**Requirement**
Your answer should contain each record from the listing, repeated exactly.

────────────────

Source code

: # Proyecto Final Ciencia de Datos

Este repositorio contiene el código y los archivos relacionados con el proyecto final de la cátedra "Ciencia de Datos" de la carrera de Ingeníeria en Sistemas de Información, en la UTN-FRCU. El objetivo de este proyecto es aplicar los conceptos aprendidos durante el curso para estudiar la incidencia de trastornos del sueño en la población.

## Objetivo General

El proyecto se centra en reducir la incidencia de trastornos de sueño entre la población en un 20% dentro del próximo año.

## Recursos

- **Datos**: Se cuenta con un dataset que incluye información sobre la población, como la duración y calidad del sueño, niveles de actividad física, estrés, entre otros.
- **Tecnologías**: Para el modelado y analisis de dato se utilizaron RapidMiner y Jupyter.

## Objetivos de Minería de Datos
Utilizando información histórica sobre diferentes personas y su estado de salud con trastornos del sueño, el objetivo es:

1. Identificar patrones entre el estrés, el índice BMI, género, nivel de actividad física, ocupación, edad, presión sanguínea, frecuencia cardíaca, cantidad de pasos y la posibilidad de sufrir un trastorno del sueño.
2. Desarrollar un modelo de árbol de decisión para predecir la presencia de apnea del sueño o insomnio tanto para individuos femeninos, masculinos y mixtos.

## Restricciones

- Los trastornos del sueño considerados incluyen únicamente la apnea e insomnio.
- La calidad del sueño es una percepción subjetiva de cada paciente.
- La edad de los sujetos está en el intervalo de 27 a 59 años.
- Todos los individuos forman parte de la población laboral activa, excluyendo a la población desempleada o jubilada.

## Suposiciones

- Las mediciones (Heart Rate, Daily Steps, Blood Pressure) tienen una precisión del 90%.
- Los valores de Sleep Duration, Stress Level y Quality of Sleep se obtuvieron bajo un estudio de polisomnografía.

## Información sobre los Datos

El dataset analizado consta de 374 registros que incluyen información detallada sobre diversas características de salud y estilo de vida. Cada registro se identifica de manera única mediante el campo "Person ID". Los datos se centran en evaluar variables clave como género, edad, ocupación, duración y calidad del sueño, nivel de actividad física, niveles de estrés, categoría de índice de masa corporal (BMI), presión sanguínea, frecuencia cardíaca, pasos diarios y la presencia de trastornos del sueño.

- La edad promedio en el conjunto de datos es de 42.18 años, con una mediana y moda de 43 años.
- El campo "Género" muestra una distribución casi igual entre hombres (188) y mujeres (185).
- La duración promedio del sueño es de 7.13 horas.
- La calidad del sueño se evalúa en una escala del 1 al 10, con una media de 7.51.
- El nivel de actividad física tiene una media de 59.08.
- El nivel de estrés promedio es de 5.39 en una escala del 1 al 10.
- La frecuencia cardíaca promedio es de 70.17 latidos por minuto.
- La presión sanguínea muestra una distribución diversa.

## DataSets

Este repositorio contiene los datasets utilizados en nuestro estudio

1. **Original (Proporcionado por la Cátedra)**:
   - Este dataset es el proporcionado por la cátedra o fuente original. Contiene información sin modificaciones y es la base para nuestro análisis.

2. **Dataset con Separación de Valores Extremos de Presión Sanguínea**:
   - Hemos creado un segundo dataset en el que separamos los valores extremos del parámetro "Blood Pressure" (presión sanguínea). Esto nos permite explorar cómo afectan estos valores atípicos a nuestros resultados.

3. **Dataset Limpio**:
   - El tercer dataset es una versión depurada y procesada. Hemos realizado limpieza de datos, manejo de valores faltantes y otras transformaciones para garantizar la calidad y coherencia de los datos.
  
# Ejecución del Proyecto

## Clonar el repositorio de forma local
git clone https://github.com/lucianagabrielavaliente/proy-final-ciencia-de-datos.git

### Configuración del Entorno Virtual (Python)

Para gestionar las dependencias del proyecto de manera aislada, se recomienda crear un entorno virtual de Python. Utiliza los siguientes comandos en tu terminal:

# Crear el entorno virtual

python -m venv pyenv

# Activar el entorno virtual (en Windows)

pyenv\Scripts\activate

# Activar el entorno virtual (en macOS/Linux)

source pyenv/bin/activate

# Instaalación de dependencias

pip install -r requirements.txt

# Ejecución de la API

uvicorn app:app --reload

────────────────

**Final answer**
Source code

: # Proyecto Final Ciencia de Datos

Este repositorio contiene el código y los archivos relacionados con el proyecto final de la cátedra "Ciencia de Datos" de la carrera de Ingeníeria en Sistemas de Información, en la UTN-FRCU. El objetivo de este proyecto es aplicar los conceptos aprendidos durante el curso para estudiar la incidencia de trastornos del sueño en la población.

## Objetivo General

El proyecto se centra en reducir la incidencia de trastornos de sueño entre la población en un 20% dentro del próximo año.

## Recursos

- **Datos**: Se cuenta con un dataset que incluye información sobre la población, como la duración y calidad del sueño, niveles de actividad física, estrés, entre otros.
- **Tecnologías**: Para el modelado y analisis de dato se utilizaron RapidMiner y Jupyter.

## Objetivos de Minería de Datos
Utilizando información histórica sobre diferentes personas y su estado de salud con trastornos del sueño, el objetivo es:

1. Identificar patrones entre el estrés, el índice BMI, género, nivel de actividad física, ocupación, edad, presión sanguínea, frecuencia cardíaca, cantidad de pasos y la posibilidad de sufrir un trastorno del sueño.
2. Desarrollar un modelo de árbol de decisión para predecir la presencia de apnea del sueño o insomnio tanto para individuos femeninos, masculinos y mixtos.

## Restricciones

- Los trastornos del sueño considerados incluyen únicamente la apnea e insomnio.
- La calidad del sueño es una percepción subjetiva de cada paciente.
- La edad de los sujetos está en el intervalo de 27 a 59 años.
- Todos los individuos forman parte de la población laboral activa, excluyendo a la población desempleada o jubilada.

## Suposiciones

- Las mediciones (Heart Rate, Daily Steps, Blood Pressure) tienen una precisión del 90%.
- Los valores de Sleep Duration, Stress Level y Quality of Sleep se obtuvieron bajo un estudio de polisomnografía.

## Información sobre los Datos

El dataset analizado consta de 374 registros que incluyen información detallada sobre diversas características de salud y estilo de vida. Cada registro se identifica de manera única mediante el campo "Person ID". Los datos se centran en evaluar variables clave como género, edad, ocupación, duración y calidad del sueño, nivel de actividad física, niveles de estrés, categoría de índice de masa corporal (BMI), presión sanguínea, frecuencia cardíaca, pasos diarios y la presencia de trastornos del sueño.

- La edad promedio en el conjunto de datos es de 42.18 años, con una mediana y moda de 43 años.
- El campo "Género" muestra una distribución casi igual entre hombres (188) y mujeres (185).
- La duración promedio del sueño es de 7.13 horas.
- La calidad del sueño se evalúa en una escala del 1 al 10, con una media de 7.51.
- El nivel de actividad física tiene una media de 59.08.
- El nivel de estrés promedio es de 5.39 en una escala del 1 al 10.
- La frecuencia cardíaca promedio es de 70.17 latidos por minuto.
- La presión sanguínea muestra una distribución diversa.

## DataSets

Este repositorio contiene los datasets utilizados en nuestro estudio

1. **Original (Proporcionado por la Cátedra)**:
   - Este dataset es el proporcionado por la cátedra o fuente original. Contiene información sin modificaciones y es la base para nuestro análisis.

2. **Dataset con Separación de Valores Extremos de Presión Sanguínea**:
   - Hemos creado un segundo dataset en el que separamos los valores extremos del parámetro "Blood Pressure" (presión sanguínea). Esto nos permite explorar cómo afectan estos valores atípicos a nuestros resultados.

3. **Dataset Limpio**:
   - El tercer dataset es una versión depurada y procesada. Hemos realizado limpieza de datos, manejo de valores faltantes y otras transformaciones para garantizar la calidad y coherencia de los datos.
  
# Ejecución del Proyecto

## Clonar el repositorio de forma local
git clone https://github.com/lucianagabrielavaliente/proy-final-ciencia-de-datos.git

### Configuración del Entorno Virtual (Python)

Para gestionar las dependencias del proyecto de manera aislada, se recomienda crear un entorno virtual de Python. Utiliza los siguientes comandos en tu terminal:

# Crear el entorno virtual

python -m venv pyenv

# Activar el entorno virtual (en Windows)

pyenv\Scripts\activate

# Activar el entorno virtual (en macOS/Linux)

source pyenv/bin/activate

# Instaalación de dependencias

pip install -r requirements.txt

# Ejecución de la API

uvicorn app:app --reload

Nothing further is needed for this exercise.